Stored data entries
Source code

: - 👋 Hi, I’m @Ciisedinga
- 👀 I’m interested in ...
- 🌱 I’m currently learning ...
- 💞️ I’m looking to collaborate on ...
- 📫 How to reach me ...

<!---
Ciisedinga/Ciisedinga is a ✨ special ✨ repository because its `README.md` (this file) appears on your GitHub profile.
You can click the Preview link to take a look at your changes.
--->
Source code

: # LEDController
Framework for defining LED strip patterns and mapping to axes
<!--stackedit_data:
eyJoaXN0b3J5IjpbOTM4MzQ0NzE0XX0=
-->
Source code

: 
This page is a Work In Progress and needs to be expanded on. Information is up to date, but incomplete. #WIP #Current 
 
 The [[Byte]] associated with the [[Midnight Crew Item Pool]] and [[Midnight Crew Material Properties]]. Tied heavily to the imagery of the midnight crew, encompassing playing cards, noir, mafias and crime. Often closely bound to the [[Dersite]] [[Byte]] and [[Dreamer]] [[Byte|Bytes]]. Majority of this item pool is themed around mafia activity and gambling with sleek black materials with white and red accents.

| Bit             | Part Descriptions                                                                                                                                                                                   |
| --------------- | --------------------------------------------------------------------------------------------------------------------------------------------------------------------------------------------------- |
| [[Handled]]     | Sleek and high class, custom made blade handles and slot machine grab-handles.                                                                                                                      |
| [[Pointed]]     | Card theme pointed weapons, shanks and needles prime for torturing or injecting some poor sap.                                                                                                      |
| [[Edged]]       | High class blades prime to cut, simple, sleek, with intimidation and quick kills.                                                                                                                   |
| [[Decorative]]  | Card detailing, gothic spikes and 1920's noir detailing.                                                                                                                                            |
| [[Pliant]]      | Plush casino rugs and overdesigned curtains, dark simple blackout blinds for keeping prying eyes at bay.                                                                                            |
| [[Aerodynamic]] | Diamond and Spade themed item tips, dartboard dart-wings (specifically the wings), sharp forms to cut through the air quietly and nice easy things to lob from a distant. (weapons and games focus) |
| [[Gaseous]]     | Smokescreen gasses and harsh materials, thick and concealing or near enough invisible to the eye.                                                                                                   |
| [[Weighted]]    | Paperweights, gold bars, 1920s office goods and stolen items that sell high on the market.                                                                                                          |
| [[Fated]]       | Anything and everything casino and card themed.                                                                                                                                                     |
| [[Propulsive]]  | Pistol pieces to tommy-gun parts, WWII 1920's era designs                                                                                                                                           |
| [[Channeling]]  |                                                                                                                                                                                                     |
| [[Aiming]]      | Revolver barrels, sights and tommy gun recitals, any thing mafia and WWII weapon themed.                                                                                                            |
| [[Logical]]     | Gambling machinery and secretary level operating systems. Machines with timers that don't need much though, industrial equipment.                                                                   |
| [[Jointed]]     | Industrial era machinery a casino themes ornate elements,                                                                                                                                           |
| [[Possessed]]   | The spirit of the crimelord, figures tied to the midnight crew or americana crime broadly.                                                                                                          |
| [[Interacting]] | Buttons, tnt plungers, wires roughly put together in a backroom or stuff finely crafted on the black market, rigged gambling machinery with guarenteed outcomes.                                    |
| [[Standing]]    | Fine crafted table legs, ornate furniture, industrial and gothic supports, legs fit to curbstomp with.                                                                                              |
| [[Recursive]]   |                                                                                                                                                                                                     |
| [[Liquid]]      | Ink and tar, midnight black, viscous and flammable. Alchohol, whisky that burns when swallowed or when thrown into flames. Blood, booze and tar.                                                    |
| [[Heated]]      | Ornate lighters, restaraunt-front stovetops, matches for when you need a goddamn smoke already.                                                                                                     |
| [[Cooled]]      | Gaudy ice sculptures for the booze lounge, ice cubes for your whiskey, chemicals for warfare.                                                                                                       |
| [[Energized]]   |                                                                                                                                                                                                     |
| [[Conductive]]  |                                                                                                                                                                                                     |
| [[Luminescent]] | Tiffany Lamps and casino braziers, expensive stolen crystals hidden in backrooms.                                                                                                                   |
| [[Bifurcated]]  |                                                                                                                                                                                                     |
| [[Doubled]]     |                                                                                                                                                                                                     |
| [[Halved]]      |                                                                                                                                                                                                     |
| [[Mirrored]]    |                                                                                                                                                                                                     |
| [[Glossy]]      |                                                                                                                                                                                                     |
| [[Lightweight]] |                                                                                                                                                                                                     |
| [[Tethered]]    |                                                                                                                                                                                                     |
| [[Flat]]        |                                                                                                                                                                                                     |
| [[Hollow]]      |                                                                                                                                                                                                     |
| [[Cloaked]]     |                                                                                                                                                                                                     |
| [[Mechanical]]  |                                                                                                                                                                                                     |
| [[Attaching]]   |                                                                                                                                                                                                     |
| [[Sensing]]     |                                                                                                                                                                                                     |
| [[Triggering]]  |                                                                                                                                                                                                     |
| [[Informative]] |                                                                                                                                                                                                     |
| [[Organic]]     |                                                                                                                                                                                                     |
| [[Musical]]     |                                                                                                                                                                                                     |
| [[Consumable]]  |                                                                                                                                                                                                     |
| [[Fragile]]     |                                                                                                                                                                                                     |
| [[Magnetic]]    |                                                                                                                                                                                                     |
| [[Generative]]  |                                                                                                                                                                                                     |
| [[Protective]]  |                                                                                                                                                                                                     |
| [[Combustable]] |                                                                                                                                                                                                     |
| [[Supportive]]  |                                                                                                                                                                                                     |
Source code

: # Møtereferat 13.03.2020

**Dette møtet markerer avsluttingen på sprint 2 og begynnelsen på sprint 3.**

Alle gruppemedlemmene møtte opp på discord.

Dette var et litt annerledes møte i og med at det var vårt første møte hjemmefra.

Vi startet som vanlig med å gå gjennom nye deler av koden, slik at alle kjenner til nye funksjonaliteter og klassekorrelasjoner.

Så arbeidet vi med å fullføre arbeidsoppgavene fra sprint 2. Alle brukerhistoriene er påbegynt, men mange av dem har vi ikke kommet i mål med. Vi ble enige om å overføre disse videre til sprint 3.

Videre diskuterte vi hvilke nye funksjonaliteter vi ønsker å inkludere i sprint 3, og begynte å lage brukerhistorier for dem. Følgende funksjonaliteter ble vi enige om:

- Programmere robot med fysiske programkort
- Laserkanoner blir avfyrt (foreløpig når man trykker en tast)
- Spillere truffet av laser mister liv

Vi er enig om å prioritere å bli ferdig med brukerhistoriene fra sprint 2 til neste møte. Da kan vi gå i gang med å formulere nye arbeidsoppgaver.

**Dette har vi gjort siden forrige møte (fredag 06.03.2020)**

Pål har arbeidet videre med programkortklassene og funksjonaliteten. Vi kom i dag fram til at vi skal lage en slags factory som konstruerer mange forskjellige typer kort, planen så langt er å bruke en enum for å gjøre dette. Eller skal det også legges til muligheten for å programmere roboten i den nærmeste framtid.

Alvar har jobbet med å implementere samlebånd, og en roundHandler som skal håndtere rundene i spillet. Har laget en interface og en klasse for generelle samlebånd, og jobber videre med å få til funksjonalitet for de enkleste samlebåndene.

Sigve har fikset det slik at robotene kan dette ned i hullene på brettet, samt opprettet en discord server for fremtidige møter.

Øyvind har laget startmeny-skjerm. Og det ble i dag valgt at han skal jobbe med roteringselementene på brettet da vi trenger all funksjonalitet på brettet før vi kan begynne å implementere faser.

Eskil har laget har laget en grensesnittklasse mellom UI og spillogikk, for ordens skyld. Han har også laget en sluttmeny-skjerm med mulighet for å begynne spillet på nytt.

▶ [Exercise brief]:
Reproduce the records above exactly. Leave nothing out.

▶ [Exercise answer]:
Source code

: - 👋 Hi, I’m @Ciisedinga
- 👀 I’m interested in ...
- 🌱 I’m currently learning ...
- 💞️ I’m looking to collaborate on ...
- 📫 How to reach me ...

<!---
Ciisedinga/Ciisedinga is a ✨ special ✨ repository because its `README.md` (this file) appears on your GitHub profile.
You can click the Preview link to take a look at your changes.
--->
Source code

: # LEDController
Framework for defining LED strip patterns and mapping to axes
<!--stackedit_data:
eyJoaXN0b3J5IjpbOTM4MzQ0NzE0XX0=
-->
Source code

: 
This page is a Work In Progress and needs to be expanded on. Information is up to date, but incomplete. #WIP #Current 
 
 The [[Byte]] associated with the [[Midnight Crew Item Pool]] and [[Midnight Crew Material Properties]]. Tied heavily to the imagery of the midnight crew, encompassing playing cards, noir, mafias and crime. Often closely bound to the [[Dersite]] [[Byte]] and [[Dreamer]] [[Byte|Bytes]]. Majority of this item pool is themed around mafia activity and gambling with sleek black materials with white and red accents.

| Bit             | Part Descriptions                                                                                                                                                                                   |
| --------------- | --------------------------------------------------------------------------------------------------------------------------------------------------------------------------------------------------- |
| [[Handled]]     | Sleek and high class, custom made blade handles and slot machine grab-handles.                                                                                                                      |
| [[Pointed]]     | Card theme pointed weapons, shanks and needles prime for torturing or injecting some poor sap.                                                                                                      |
| [[Edged]]       | High class blades prime to cut, simple, sleek, with intimidation and quick kills.                                                                                                                   |
| [[Decorative]]  | Card detailing, gothic spikes and 1920's noir detailing.                                                                                                                                            |
| [[Pliant]]      | Plush casino rugs and overdesigned curtains, dark simple blackout blinds for keeping prying eyes at bay.                                                                                            |
| [[Aerodynamic]] | Diamond and Spade themed item tips, dartboard dart-wings (specifically the wings), sharp forms to cut through the air quietly and nice easy things to lob from a distant. (weapons and games focus) |
| [[Gaseous]]     | Smokescreen gasses and harsh materials, thick and concealing or near enough invisible to the eye.                                                                                                   |
| [[Weighted]]    | Paperweights, gold bars, 1920s office goods and stolen items that sell high on the market.                                                                                                          |
| [[Fated]]       | Anything and everything casino and card themed.                                                                                                                                                     |
| [[Propulsive]]  | Pistol pieces to tommy-gun parts, WWII 1920's era designs                                                                                                                                           |
| [[Channeling]]  |                                                                                                                                                                                                     |
| [[Aiming]]      | Revolver barrels, sights and tommy gun recitals, any thing mafia and WWII weapon themed.                                                                                                            |
| [[Logical]]     | Gambling machinery and secretary level operating systems. Machines with timers that don't need much though, industrial equipment.                                                                   |
| [[Jointed]]     | Industrial era machinery a casino themes ornate elements,                                                                                                                                           |
| [[Possessed]]   | The spirit of the crimelord, figures tied to the midnight crew or americana crime broadly.                                                                                                          |
| [[Interacting]] | Buttons, tnt plungers, wires roughly put together in a backroom or stuff finely crafted on the black market, rigged gambling machinery with guarenteed outcomes.                                    |
| [[Standing]]    | Fine crafted table legs, ornate furniture, industrial and gothic supports, legs fit to curbstomp with.                                                                                              |
| [[Recursive]]   |                                                                                                                                                                                                     |
| [[Liquid]]      | Ink and tar, midnight black, viscous and flammable. Alchohol, whisky that burns when swallowed or when thrown into flames. Blood, booze and tar.                                                    |
| [[Heated]]      | Ornate lighters, restaraunt-front stovetops, matches for when you need a goddamn smoke already.                                                                                                     |
| [[Cooled]]      | Gaudy ice sculptures for the booze lounge, ice cubes for your whiskey, chemicals for warfare.                                                                                                       |
| [[Energized]]   |                                                                                                                                                                                                     |
| [[Conductive]]  |                                                                                                                                                                                                     |
| [[Luminescent]] | Tiffany Lamps and casino braziers, expensive stolen crystals hidden in backrooms.                                                                                                                   |
| [[Bifurcated]]  |                                                                                                                                                                                                     |
| [[Doubled]]     |                                                                                                                                                                                                     |
| [[Halved]]      |                                                                                                                                                                                                     |
| [[Mirrored]]    |                                                                                                                                                                                                     |
| [[Glossy]]      |                                                                                                                                                                                                     |
| [[Lightweight]] |                                                                                                                                                                                                     |
| [[Tethered]]    |                                                                                                                                                                                                     |
| [[Flat]]        |                                                                                                                                                                                                     |
| [[Hollow]]      |                                                                                                                                                                                                     |
| [[Cloaked]]     |                                                                                                                                                                                                     |
| [[Mechanical]]  |                                                                                                                                                                                                     |
| [[Attaching]]   |                                                                                                                                                                                                     |
| [[Sensing]]     |                                                                                                                                                                                                     |
| [[Triggering]]  |                                                                                                                                                                                                     |
| [[Informative]] |                                                                                                                                                                                                     |
| [[Organic]]     |                                                                                                                                                                                                     |
| [[Musical]]     |                                                                                                                                                                                                     |
| [[Consumable]]  |                                                                                                                                                                                                     |
| [[Fragile]]     |                                                                                                                                                                                                     |
| [[Magnetic]]    |                                                                                                                                                                                                     |
| [[Generative]]  |                                                                                                                                                                                                     |
| [[Protective]]  |                                                                                                                                                                                                     |
| [[Combustable]] |                                                                                                                                                                                                     |
| [[Supportive]]  |                                                                                                                                                                                                     |
Source code

: # Møtereferat 13.03.2020

**Dette møtet markerer avsluttingen på sprint 2 og begynnelsen på sprint 3.**

Alle gruppemedlemmene møtte opp på discord.

Dette var et litt annerledes møte i og med at det var vårt første møte hjemmefra.

Vi startet som vanlig med å gå gjennom nye deler av koden, slik at alle kjenner til nye funksjonaliteter og klassekorrelasjoner.

Så arbeidet vi med å fullføre arbeidsoppgavene fra sprint 2. Alle brukerhistoriene er påbegynt, men mange av dem har vi ikke kommet i mål med. Vi ble enige om å overføre disse videre til sprint 3.

Videre diskuterte vi hvilke nye funksjonaliteter vi ønsker å inkludere i sprint 3, og begynte å lage brukerhistorier for dem. Følgende funksjonaliteter ble vi enige om:

- Programmere robot med fysiske programkort
- Laserkanoner blir avfyrt (foreløpig når man trykker en tast)
- Spillere truffet av laser mister liv

Vi er enig om å prioritere å bli ferdig med brukerhistoriene fra sprint 2 til neste møte. Da kan vi gå i gang med å formulere nye arbeidsoppgaver.

**Dette har vi gjort siden forrige møte (fredag 06.03.2020)**

Pål har arbeidet videre med programkortklassene og funksjonaliteten. Vi kom i dag fram til at vi skal lage en slags factory som konstruerer mange forskjellige typer kort, planen så langt er å bruke en enum for å gjøre dette. Eller skal det også legges til muligheten for å programmere roboten i den nærmeste framtid.

Alvar har jobbet med å implementere samlebånd, og en roundHandler som skal håndtere rundene i spillet. Har laget en interface og en klasse for generelle samlebånd, og jobber videre med å få til funksjonalitet for de enkleste samlebåndene.

Sigve har fikset det slik at robotene kan dette ned i hullene på brettet, samt opprettet en discord server for fremtidige møter.

Øyvind har laget startmeny-skjerm. Og det ble i dag valgt at han skal jobbe med roteringselementene på brettet da vi trenger all funksjonalitet på brettet før vi kan begynne å implementere faser.

Eskil har laget har laget en grensesnittklasse mellom UI og spillogikk, for ordens skyld. Han har også laget en sluttmeny-skjerm med mulighet for å begynne spillet på nytt.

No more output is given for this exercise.